Кто бы теперь заподозрил во мне монаха! Некоторой опасностью угрожала мне разве что церковь, где всегда могла себя выдать монастырская выучка со своим специфическим ладом и настроенностью.

Всякий двор ― в сущности, монетный двор, чеканящий придворных, как монеты, и общего чекана избежал только лейб-медик, что привлекало меня к нему, а его ко мне, так как ему была известна моя вольнодумная откровенность, задевшая своей дерзкой прямотой восприимчивую чувствительность князя и освободившая двор от ненавистной игры в фараон.
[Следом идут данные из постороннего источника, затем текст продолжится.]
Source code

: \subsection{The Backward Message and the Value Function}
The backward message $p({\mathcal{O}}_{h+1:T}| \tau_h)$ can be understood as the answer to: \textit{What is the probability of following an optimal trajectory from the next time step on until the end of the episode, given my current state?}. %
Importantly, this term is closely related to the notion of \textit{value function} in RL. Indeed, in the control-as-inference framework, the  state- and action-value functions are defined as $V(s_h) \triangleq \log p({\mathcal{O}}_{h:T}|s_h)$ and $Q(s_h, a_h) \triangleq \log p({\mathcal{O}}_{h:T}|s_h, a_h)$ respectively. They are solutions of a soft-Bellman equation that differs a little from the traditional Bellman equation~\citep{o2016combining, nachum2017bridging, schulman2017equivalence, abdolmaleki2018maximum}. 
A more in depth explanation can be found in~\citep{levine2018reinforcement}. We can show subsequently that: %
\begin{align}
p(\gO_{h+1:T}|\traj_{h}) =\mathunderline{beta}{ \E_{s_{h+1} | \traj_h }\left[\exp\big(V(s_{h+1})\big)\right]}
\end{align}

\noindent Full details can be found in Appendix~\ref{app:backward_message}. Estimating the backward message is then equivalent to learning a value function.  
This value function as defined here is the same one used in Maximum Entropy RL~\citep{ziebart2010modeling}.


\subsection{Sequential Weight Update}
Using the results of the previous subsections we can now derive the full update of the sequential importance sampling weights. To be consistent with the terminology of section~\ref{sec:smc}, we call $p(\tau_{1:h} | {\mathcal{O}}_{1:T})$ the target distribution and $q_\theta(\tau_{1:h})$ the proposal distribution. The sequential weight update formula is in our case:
Неудивительно, что мы частенько сходились потолковать о науке, об искусстве да и просто о житейском, происходящем у нас на глазах. Лейб-медик благоговел перед княгиней, как и я; он подтверждал, что именно княгиня мешает своему супругу впадать временами в тривиальность, к чему он довольно-таки склонен, и она же не дает ему скучать, ненавязчиво развлекая его то той, то другой игрушкой, без которых он удержу не знал бы в своих поверхностных пристрастиях. Разговор дал мне повод посетовать на досадное невезенье: моя скромная особа как будто внушает государыне невыносимую, для меня непостижимую неприязнь. Лейб-медик тотчас встал и вынул из ящика своего письменного стола миниатюрный портрет; его-то и протянул он мне с тем, чтобы я изучил его. Я так и поступил и не мог скрыть изумления, увидев на портрете свои собственные черты. Если бы не прическа и не костюм, дань современной моде, если бы не бакенбарды, шедевр Белькампо, портрет мог бы считаться моим портретом. Я так и сказал лейб-медику.

― Вот вам и объяснение, ― сказал он. ― Вот почему княгиня в беспокойстве и даже в страхе от вашего приближения; ваша внешность напоминает ей сокрушительный удар, от которого двор не мог оправиться много лет спустя. Прежний лейб-медик, умерший несколько лет назад, поведал мне, своему ученику, что произошло тогда в княжеской семье, и он же передал мне этот портрет, изображающий тогдашнего княжеского фаворита по имени Франческо, согласитесь, истинный шедевр живописи. Его написал один странный художник, он был нездешний, но тогда оказался при дворе и даже играл в трагедии главную роль.

Должен признаться, что портрет возбуждал во мне безотчетные опасенья, ускользавшие от моего понимания. Казалось, портрет мог раскрыть тайну, распространявшуюся на меня самого, и я заклинал лейб-медика вверить мне то, что я, по-моему, имел право знать хотя бы на основании моего случайного сходства с Франческо.

― Немудрено, ― сказал лейб-медик, ― что ваше любопытство разыгралось до крайности, и я не могу назвать его праздным; хотя мне очень не хотелось бы ворошить прошлое, к тому же до сих пор подернутое, по крайней мере для меня, покровом тайны, а откидывать этот покров мне хочется еще меньше, тем не менее негоже утаивать от вас то, что я все-таки знаю. Прошло много лет, и главные действующие лица покинули сцену, но воспоминание тут как тут, и воспоминание страшное. Обещаете ли вы никогда и никому не пересказывать то, что я вам сейчас открою?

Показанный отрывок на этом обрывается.